Mientras los personajes dialogan, entre las frases se abre el silencio. La narradora en primera persona aprovecha estas pequeñas grietas para contarnos su vida, sus motivaciones, sus dudas. Este contraste ilustra muy bien el camino que media entre la intención y el acto. Es como si nos situara entre ambos, en lo difícil e irresoluto que puede volverse hasta el más mínimo gesto: “Cree que es seductor. Y lo es, pero no por mérito propio sino porque tengo gustos raros. No tiene tanta panza, debo aceptarlo. Se me acerca y la noche del beso de hace veinticuatro años irrumpe en la habitación. Me alejo, como entonces, pero no por miedo, sino por simple capricho, para hacerle creer que no lo quiero besar” (74).
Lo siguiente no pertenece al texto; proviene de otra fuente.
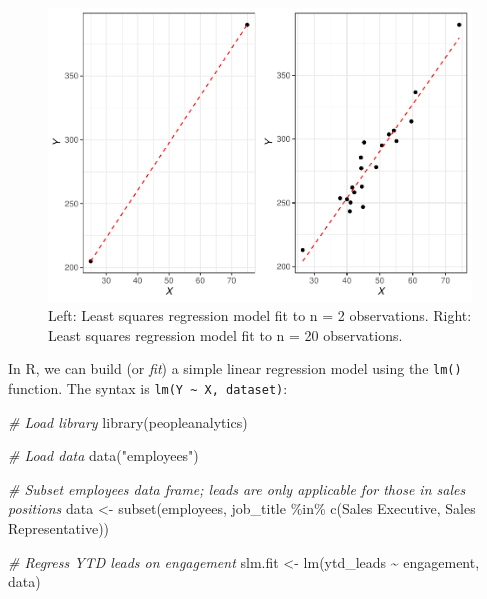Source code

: \documentclass[
]{book}
\newenvironment{Shaded}{\begin{snugshade}}{\end{snugshade}}
\newcommand{\CommentTok}[1]{\textcolor[rgb]{0.56,0.35,0.01}{\textit{#1}}}
\newcommand{\FunctionTok}[1]{\textcolor[rgb]{0.00,0.00,0.00}{#1}}
\newcommand{\NormalTok}[1]{#1}
\newcommand{\OtherTok}[1]{\textcolor[rgb]{0.56,0.35,0.01}{#1}}
\newcommand{\SpecialCharTok}[1]{\textcolor[rgb]{0.00,0.00,0.00}{#1}}
\newcommand{\StringTok}[1]{\textcolor[rgb]{0.31,0.60,0.02}{#1}}
\begin{document}
\begin{figure}

{\centering \includegraphics[width=1\linewidth]{The_Fundamentals_of_People_Analytics_files/figure-latex/lm-fit-compare-1} 

}

\caption{Left: Least squares regression model fit to n = 2 observations. Right: Least squares regression model fit to n = 20 observations.}\label{fig:lm-fit-compare}
\end{figure}

In R, we can build (or \emph{fit}) a simple linear regression model using the \texttt{lm()} function. The syntax is \texttt{lm(Y\ \textasciitilde{}\ X,\ dataset)}:

\begin{Shaded}
\begin{Highlighting}[]
\CommentTok{\# Load library}
\FunctionTok{library}\NormalTok{(peopleanalytics)}

\CommentTok{\# Load data}
\FunctionTok{data}\NormalTok{(}\StringTok{"employees"}\NormalTok{)}

\CommentTok{\# Subset employees data frame; leads are only applicable for those in sales positions}
\NormalTok{data }\OtherTok{\textless{}{-}} \FunctionTok{subset}\NormalTok{(employees, job\_title }\SpecialCharTok{\%in\%} \FunctionTok{c}\NormalTok{(}\StringTok{\textquotesingle{}Sales Executive\textquotesingle{}}\NormalTok{, }\StringTok{\textquotesingle{}Sales Representative\textquotesingle{}}\NormalTok{))}

\CommentTok{\# Regress YTD leads on engagement}
\NormalTok{slm.fit }\OtherTok{\textless{}{-}} \FunctionTok{lm}\NormalTok{(ytd\_leads }\SpecialCharTok{\textasciitilde{}}\NormalTok{ engagement, data)}
\end{Highlighting}
\end{Shaded}
\end{document}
Todo es inútil, cualquier explicación se queda corta para aclarar las motivaciones, por eso, al final, el personaje concluye: “El aeropuerto está un poco más despejado. Vuelvo a  pensar en esos remotos parajes de África, pero termino por registrarme con destino a Medellín. Qué caso tiene, si por más vueltas que dé, siempre llegaré al mismo punto” (75).

El tema del viaje ilustra el recorrido por la vida. Los intentos de huida o de cambio, y en suma, la definición de la ruta que ha de tomar el destino personal se sintetiza muy bien en esta historia en donde, contrario a lo que anuncia el título, el regreso no es un cierre sino una apertura. El personaje llega a la conclusión mejor: inútil correr por todas partes cuando de lo que se trata es de arriesgarse a una travesía íntima y personal para enfrentar los demonios, porque, al fin de cuentas, ellos viajan con uno.

La mención de este último tema y la forma de tratarlo es importante porque ilustra el estilo que se va perfilando a lo largo de todo el texto: con rasgos precisos, las historias delinean las situaciones, los pequeños gestos cotidianos, las disyuntivas y los sentimientos de los personajes. Y si bien no todos los cuentos de este libro se resuelven felizmente, hecho el inventario, puede afirmarse sin dudar que vale la pena leerlo. Es siempre motivo de alegría descubrir a una escritora que sabe de las sutilezas del lenguaje y recurre al humor para expresar los más hondos y cotidianos sentimientos de los hombres; a fin de cuentas, es de estos asuntos que se ocupa la literatura.